Demand for outcome-based IT services contracts will reduce India’s traditional advantage as businesses begin to pay service providers based on improving business, rather than for time and materials. Could this spell the end of the decade-long honeymoon for India’s IT outsourcing sector?
Indian suppliers got their foot in the door of the global IT market just before 2000, when global businesses, worried about the Millennium Bug, needed lots of software resources to prepare for the worst (see panel below).
As a result, Indian technology companies which had been around for years developed relationships with global enterprises. The big attraction to big business was the availability of good software engineering skills at a fraction of the cost of home-grown equivalents.

Changing times
India’s IT sector remains confident but recognises it needs to change. Som Mittal, president of Nasscom, the body that represents Indian IT suppliers, recently told the Financial Times that he expects the Indian services sector to grow 15%, to be worth $70bn this year, despite the challenges it faces.

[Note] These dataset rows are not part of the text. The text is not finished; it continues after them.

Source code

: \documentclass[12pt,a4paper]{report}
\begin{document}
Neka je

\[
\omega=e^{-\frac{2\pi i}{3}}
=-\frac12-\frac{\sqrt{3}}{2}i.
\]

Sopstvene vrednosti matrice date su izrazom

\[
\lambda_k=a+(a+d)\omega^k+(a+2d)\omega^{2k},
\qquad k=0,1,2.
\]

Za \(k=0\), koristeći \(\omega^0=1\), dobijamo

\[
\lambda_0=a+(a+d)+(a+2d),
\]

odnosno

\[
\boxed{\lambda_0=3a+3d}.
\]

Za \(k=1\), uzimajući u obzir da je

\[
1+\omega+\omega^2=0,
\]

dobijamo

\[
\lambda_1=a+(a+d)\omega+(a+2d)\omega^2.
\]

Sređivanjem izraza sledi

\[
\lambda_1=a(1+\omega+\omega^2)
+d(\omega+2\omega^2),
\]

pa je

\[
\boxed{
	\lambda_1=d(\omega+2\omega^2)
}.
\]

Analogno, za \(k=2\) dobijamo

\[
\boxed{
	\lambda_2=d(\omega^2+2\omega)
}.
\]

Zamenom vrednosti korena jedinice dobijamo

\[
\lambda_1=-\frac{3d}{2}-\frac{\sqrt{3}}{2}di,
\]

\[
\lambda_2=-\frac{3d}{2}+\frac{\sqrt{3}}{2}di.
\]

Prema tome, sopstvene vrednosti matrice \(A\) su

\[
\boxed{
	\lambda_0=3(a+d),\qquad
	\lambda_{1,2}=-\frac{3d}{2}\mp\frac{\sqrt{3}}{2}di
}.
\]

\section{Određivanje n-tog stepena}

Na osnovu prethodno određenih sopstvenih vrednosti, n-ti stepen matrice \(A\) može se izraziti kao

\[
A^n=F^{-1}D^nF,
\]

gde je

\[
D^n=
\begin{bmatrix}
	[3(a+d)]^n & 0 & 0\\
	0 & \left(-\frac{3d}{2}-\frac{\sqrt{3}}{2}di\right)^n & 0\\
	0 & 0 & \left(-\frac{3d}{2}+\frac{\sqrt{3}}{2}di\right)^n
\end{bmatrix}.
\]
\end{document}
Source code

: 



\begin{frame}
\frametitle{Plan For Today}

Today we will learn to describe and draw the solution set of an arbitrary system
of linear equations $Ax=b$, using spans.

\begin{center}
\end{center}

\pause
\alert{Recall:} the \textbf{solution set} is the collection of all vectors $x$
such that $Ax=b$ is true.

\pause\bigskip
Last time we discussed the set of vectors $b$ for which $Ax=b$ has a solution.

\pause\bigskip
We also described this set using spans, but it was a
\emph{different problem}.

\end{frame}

But despite this confidence, a confluence of factors could mean the Indian suppliers will face reducing profit margins. These factors include a trend towards businesses paying for services based on outcomes rather than time and materials used, wage inflation in India and a tightening up on the rules regarding work visas in the UK and US.
Mittal accepted that outcome-based agreements changed the game and will force Indian suppliers to become more efficient.
Mark Lewis, head of outsourcing at law firm Berwin Leighton Paisner, says the honeymoon is over for Indian global IT and outsourcing players. “They now have to face the same challenges as their other global competitors. Join the club, as it were.”
He says there is now a cost base issue for the Indian suppliers: “As the Indian economy has grown and continued to grow, so has GDP inflation and wage inflation, especially in the software engineering sector. So people who used to be cheaper than infrastructure are now much more expensive than they were.”

Douglas Hayward, analyst at IDC, believes the Indian IT industry has accepted things are changing and is adapting to it: “Indian suppliers realise now they are moving to the end of the golden-age of time and materials and throwing people at a problem.”
“They have already moved into fixed-cost deals from time and materials and outcome-based contracts are the next step.”

Room to develop
Ilan Oshri, associate fellow at Warwick Business School, believes India still has much room for manoeuvre: “There are rising costs but people are shifting to different cities where costs are lower. They are not just using cities like Mumbai and Chennai, but also southern India.” He says his research actually shows an increasing trend for Western businesses to set up captive centres in India.
Ilan Oshri says outcome-based contracts are becoming more popular but still only account for a small portion of total contracts. “Outcome-based contracts are the smallest portion of contracts, so it does not have a real impact at the moment.” He agrees with Hayward that outcome-based deals are not a major step from fixed-cost agreements.
Indian companies are noting a change in buying habits. Bindi Bhullar, director at Indian supplier HCL Technologies, says in the UK there is a trend towards outcome-based contracts. He says customers are becoming more sophisticated in their purchasing of IT services: “Even first-time outsourcers can use outcome-based contracts if they have the right advisory support.”
But he adds that there is still a future for the time and materials model. “It still suits a lot of customers and when you look at the overall market there is still relatively low penetration.”
Indian IT service providers face a challenge to retain their strong position in the global outsourcing sector. The last decade has seen Indian companies outgrow their competitors but have they prepared for shifts in customer buying habits, geopolitics and economic change?